Users' Right to Erasure
Users have the right to [data] erasure from our database and data warehouse but not our backups. We require our backups as a safety net for disaster recovery. Furthermore, data shouldn't be deleted from backups as:
this could potentially corrupt a backup.
it allows for a potential attack scenario where an attacker could delete all of a user's data on their behalf with no possibility of recovery.
Handling Disaster Recovery
In a disaster scenario where our production database needs to be restored from a backup, we would be restoring previously deleted user data. This data needs to be re-deleted to uphold users' right to erasure. This can be achieved by maintaining a list of all the deleted primary keys for each model. This deletion list can then be cross referenced with the backup to select previously deleted keys.
Read more about our disaster recovery process.
Primary keys must never be recycled.
Our data warehouse can track if/when a primary key was scheduled for deletion.
Data Integrity
When writing data to a database as part of a larger process, it's common for an error to be raised during a proceeding step. However, if not managed properly, this can lead to data integrity issues.
Atomic Transactions
MySQL (as well as most SQL engines) allows you to create a collection of SQL statements called a transaction. Transactions can be made to "roll back" all previous statements if a statement raises an error. In other words, it's all or nothing. This is critical to maintaining data integrity.
Django supports making all HTTP requests atomic. This should be enabled by default.

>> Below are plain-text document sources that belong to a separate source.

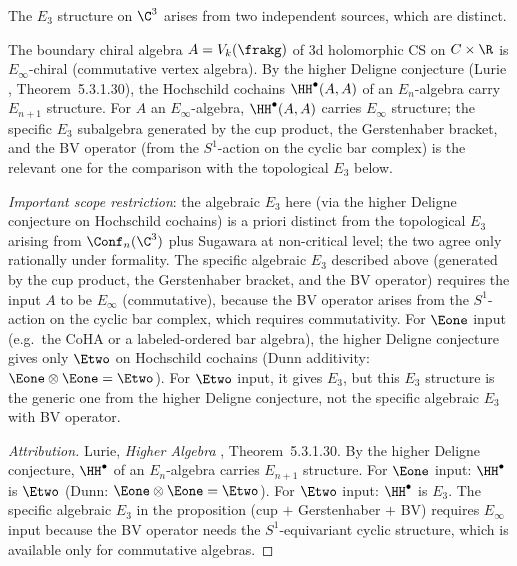 The $E_3$ structure on $\C^3$ arises from two independent sources, which are distinct.

\begin{proposition}
\label{prop:algebraic-e3-deligne}
The boundary chiral algebra $A = V_k(\frakg)$ of 3d holomorphic CS on $C \times \R$ is $E_\infty$-chiral (commutative vertex algebra). By the higher Deligne conjecture (Lurie \cite{LurieHA}, Theorem~5.3.1.30), the Hochschild cochains $\HH^\bullet(A, A)$ of an $E_n$-algebra carry $E_{n+1}$ structure. For $A$ an $E_\infty$-algebra, $\HH^\bullet(A, A)$ carries $E_\infty$ structure; the specific $E_3$ subalgebra generated by the cup product, the Gerstenhaber bracket, and the BV operator (from the $S^1$-action on the cyclic bar complex) is the relevant one for the comparison with the topological $E_3$ below.

\emph{Important scope restriction}: the algebraic $E_3$ here (via the higher Deligne conjecture on Hochschild cochains) is a priori distinct from the topological $E_3$ arising from $\Conf_n(\C^3)$ plus Sugawara at non-critical level; the two agree only rationally under formality. The specific algebraic $E_3$ described above (generated by the cup product, the Gerstenhaber bracket, and the BV operator) requires the input $A$ to be $E_\infty$ (commutative), because the BV operator arises from the $S^1$-action on the cyclic bar complex, which requires commutativity. For $\Eone$ input (e.g.\ the CoHA or a labeled-ordered bar algebra), the higher Deligne conjecture gives only $\Etwo$ on Hochschild cochains (Dunn additivity: $\Eone \otimes \Eone = \Etwo$). For $\Etwo$ input, it gives $E_3$, but this $E_3$ structure is the generic one from the higher Deligne conjecture, not the specific algebraic $E_3$ with BV operator.
\end{proposition}

\begin{proof}[Attribution]
Lurie, \emph{Higher Algebra} \cite{LurieHA}, Theorem~5.3.1.30. By the higher Deligne conjecture, $\HH^\bullet$ of an $E_n$-algebra carries $E_{n+1}$ structure. For $\Eone$ input: $\HH^\bullet$ is $\Etwo$ (Dunn: $\Eone \otimes \Eone = \Etwo$). For $\Etwo$ input: $\HH^\bullet$ is $E_3$. The specific algebraic $E_3$ in the proposition (cup $+$ Gerstenhaber $+$ BV) requires $E_\infty$ input because the BV operator needs the $S^1$-equivariant cyclic structure, which is available only for commutative algebras.
\end{proof}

"It works like this. Before calling a view function, Django starts a transaction. If the response is produced without problems, Django commits the transaction. If the view produces an exception, Django rolls back the transaction."
Data Warehouse
Data warehouses store all historical data, which is required for business intelligence (BI). Databases are not suitable for this purpose as they are high performance and come at a high cost.
suited for operations
system
business intelligence
ease of access
central / easy
not central / not easy
frequency of access
frequent
infrequent
speed of access
fast
slow
cost (relative to size)
expensive
cheap
data table relations
enforced
not enforced
data stored
current
historical
data CRUD operations
create, read, update, delete
create, read, delete
BigQuery
Our data warehouse of choice is Google's BigQuery (BQ). Our BQ project is found here.
Data Tables
As a counterpart to our production database, we should have a BQ dataset named "production". Within the dataset, we should have a BQ table for each table present in the database that has the same name for traceability. Data will be transferred from the production tables to their counterpart BQ table.
How to Design a Table's Schema
In its simplest form, a BQ table's schema must be a subset of its database counterpart. We must consider data's sensitivity before transferring. Sensitive columns should be omitted by default, unless explicitly required. Non-sensitive columns should be included by default, unless explicitly not required.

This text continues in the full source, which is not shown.